I hate confrontation and I'll do just about anything to avoid it, often feeling like I've been walked over in the process. I especially dislike people who somehow take pleasure in bossing other people around or worst still, belittling them. Maybe it's the Aries in me, but I've always found that if you want something from someone a bit of respect and asking them nicely is a far better approach than tearing their self-esteem to shreds. Call me old-fashioned, but this whole fear-based culture that many companies now employ makes no sense: if you're a d**k to me, I'll quit my job not knuckle down and work harder for you, you douche bag! That said, there's often a lesson to be found in the people we find most difficult.

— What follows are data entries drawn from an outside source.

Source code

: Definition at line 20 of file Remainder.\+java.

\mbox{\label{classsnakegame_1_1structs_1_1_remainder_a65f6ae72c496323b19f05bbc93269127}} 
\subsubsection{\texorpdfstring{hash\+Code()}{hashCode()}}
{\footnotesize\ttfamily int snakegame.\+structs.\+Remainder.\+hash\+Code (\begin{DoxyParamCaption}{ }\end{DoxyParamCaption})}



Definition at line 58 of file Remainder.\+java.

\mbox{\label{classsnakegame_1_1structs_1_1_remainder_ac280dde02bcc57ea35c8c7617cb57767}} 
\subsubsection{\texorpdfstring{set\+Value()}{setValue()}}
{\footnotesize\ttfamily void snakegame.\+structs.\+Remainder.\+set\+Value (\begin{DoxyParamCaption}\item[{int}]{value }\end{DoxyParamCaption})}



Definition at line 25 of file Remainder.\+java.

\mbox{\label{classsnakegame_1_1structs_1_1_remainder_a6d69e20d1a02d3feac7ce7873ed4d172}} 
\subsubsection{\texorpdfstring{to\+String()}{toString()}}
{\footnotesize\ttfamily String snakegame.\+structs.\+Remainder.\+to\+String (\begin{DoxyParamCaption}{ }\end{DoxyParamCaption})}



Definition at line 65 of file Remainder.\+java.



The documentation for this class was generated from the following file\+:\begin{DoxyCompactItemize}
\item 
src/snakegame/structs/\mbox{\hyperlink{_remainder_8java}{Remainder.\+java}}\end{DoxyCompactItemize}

A wise and fairly attractive person once told me: 'People come into our lives for a season, a reason or for life.'(beautiful, right?) Sometimes that reason is super obvious, but other times it's just not. Now, I know what you're thinking, why would any of us want to attract a person or situation into our lives that's unpleasant? Believe me, it was a hard one for me to get my head around too, but have you ever thought that maybe that person was sent to you as a challenge, something to overcome in order to grow as a person, or even to learn something about yourself?
It's been said that what we dislike in others is often a reflection of what we dislike about ourselves. For example, when someone's rude to me, am I actually more annoyed that I can't stand up for myself and be rude back than the comment that was made toward me in the first place? When we judge a quality we don't like about someone are we really judging an aspect about ourselves that we don't like or find hard to accept. Not convinced? Why not try it next time someone drives you up the wall: In what ways are you similar? Do they bring out a side of you you don't like?

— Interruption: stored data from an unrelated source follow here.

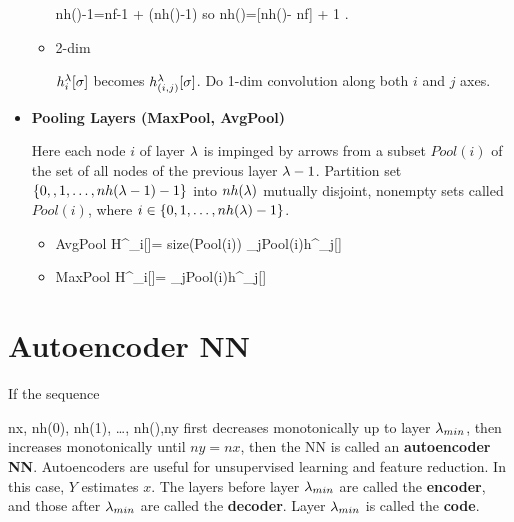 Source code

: \begin{itemize}
\begin{itemize}
\beq
nh()-1=nf-1 +
(nh(\lam)-1)\sigma
\;
\eeq
so
\beq
nh(\lam)=[nh()-
nf] + 1
\;.
\eeq
\item 2-dim

$h_i^\lambda[\sigma]$ becomes
$h_{(i,j)}^\lambda[\sigma]$.
Do 1-dim convolution
along both $i$ and $j$ axes.

\end{itemize}
\item{\bf Pooling Layers 
(MaxPool, AvgPool)}

Here each node $i$ 
of layer $\lambda$ is impinged by
arrows from  a subset $Pool(i)$
of the set of all
nodes of the previous layer $\lambda-1$.
Partition set
$\{0,,1,\dots,nh(\lambda-1)-1\}
$ into $nh(\lambda)$ mutually
disjoint, nonempty sets
called $Pool(i)$, where
$i\in \{0, 1, \ldots,nh(\lambda)-1\}$.

\begin{itemize}
\item AvgPool
\beq
H^\lam_i[\sigma]=
{size(Pool(i))}
\sum_{j\in Pool(i)}h^{}_j[\sigma]
\eeq
\item MaxPool
\beq
H^\lam_i[\sigma]=
\max_{j\in Pool(i)}h^{}_j[\sigma]
\eeq

\end{itemize}


\end{itemize}

\section*{Autoencoder NN}


If the sequence 

\beq
nx, nh(0), nh(1), \ldots,
nh(),ny
\eeq
first decreases monotonically 
up to layer $\lambda_{min}$, then
increases monotonically until
$ny=nx$, then
the NN is called an {\bf
autoencoder NN}.
Autoencoders
are  useful for unsupervised learning
and
feature reduction. In this case,
$Y$ estimates $x$.
The layers before
layer $\lambda_{min}$
are called the {\bf encoder},
and those after 
$\lambda_{min}$ are called the 
{\bf decoder}.
Layer $\lambda_{min}$
is called the {\bf code}.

Dealing with difficult people isn't always as easy as walking away, especially if they are work colleagues or family members. The best approach is always compassion. Deep down no one ever intends to hurt anyone, we all have motives and reasons for why we behaviour in certain ways but that doesn't make us bad people. If we can learn to remove ourselves from the situation and put ourselves in the other person's shoes, we often find there's more to it than meets the eye. Is the person lonely, upset, under pressure, having family problems, scared to ask for help? I'm not saying it's ok for anyone to treat another person badly, but sometimes we're so quick to judge, gossip and punish someone when really they're just trying their best too. Buddhists take this art of compassion a step further in a meditation called metta bhavana. In this five step visualisation technique you not only forgive your 'enemy', you actually send them loving kindness and wish them well in their lives - now that's compassion! (https://thebuddhistcentre.com/text/loving-kindness-meditation)
There's no right or wrong way to show compassion, especially to someone you might have a problem with, the key is just to try. A compassionate state of mind isn't something we're born with or without, it's a habit, a practice, and the more you work on it the easier it will become and, as a result, the happier you'll be.